### Task prompt
Throughout the records below, find each line holding "PSNR" and copy it.

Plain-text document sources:
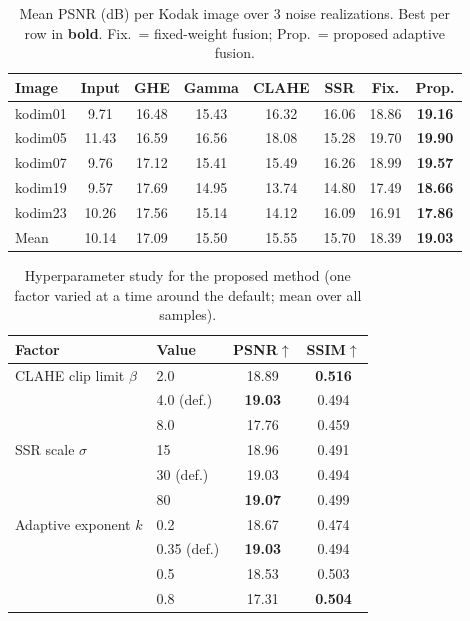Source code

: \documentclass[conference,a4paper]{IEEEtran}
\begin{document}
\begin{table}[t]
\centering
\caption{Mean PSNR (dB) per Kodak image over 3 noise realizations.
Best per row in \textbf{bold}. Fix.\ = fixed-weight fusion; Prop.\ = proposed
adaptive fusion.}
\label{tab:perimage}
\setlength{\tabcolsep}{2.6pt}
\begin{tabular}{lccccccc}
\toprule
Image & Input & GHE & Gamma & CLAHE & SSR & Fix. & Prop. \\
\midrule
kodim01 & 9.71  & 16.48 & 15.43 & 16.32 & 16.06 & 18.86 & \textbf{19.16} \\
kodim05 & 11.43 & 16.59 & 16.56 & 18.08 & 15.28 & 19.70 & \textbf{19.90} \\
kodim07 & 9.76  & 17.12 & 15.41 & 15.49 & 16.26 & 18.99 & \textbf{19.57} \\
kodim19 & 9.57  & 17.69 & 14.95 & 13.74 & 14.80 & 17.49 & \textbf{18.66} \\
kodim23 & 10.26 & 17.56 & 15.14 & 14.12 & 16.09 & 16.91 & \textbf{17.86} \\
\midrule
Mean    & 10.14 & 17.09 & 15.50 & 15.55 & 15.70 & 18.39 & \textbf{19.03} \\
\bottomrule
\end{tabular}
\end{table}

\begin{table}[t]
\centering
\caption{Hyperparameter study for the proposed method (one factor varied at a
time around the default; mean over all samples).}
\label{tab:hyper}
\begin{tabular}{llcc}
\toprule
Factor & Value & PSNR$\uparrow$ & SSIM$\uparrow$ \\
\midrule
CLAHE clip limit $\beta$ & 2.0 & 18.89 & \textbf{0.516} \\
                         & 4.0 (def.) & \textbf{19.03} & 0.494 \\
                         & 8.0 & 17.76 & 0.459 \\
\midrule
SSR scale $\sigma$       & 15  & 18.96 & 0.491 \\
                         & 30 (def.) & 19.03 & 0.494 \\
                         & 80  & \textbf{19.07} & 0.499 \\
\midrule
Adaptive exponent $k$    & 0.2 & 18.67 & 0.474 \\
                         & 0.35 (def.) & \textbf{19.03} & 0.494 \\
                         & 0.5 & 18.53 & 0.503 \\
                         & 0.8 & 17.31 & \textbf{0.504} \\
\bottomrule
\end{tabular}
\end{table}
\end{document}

==

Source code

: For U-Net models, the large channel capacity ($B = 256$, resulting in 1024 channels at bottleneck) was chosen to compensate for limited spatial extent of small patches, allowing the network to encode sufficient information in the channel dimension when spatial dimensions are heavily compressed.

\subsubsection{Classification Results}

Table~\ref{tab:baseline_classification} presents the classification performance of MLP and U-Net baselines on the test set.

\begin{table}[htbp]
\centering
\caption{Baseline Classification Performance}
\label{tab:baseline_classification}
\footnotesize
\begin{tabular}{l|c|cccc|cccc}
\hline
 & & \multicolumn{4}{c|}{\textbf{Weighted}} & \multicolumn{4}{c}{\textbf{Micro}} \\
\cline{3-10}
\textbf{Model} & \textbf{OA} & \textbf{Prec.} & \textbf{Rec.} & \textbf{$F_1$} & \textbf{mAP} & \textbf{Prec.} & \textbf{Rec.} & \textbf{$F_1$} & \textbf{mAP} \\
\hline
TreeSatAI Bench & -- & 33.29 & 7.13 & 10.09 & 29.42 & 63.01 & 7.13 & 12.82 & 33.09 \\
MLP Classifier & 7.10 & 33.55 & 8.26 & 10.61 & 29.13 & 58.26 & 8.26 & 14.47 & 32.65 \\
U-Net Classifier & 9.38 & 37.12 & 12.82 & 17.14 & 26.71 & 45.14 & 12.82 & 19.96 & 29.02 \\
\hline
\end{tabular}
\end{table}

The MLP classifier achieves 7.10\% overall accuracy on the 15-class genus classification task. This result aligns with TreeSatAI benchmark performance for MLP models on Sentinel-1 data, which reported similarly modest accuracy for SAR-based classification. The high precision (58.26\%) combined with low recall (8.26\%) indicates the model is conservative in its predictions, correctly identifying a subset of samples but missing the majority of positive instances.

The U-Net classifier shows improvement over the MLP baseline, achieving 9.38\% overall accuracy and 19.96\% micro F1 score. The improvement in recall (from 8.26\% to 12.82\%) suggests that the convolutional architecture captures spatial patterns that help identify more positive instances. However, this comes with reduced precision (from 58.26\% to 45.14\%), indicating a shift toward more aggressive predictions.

---

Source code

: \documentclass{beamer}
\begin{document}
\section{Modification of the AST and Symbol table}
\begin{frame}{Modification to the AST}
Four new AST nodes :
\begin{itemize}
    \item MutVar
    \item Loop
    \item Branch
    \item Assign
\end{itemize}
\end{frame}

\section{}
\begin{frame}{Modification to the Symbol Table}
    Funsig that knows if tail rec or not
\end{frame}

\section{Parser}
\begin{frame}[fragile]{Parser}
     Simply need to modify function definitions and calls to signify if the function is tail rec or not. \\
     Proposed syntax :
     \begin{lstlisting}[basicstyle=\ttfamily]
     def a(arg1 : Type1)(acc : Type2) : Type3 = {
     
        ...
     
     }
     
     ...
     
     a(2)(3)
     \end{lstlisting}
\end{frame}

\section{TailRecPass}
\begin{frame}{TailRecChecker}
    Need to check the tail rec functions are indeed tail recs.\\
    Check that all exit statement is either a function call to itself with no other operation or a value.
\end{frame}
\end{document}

### Answer to this problem
\caption{Mean PSNR (dB) per Kodak image over 3 noise realizations.
Factor & Value & PSNR$\uparrow$ & SSIM$\uparrow$ \\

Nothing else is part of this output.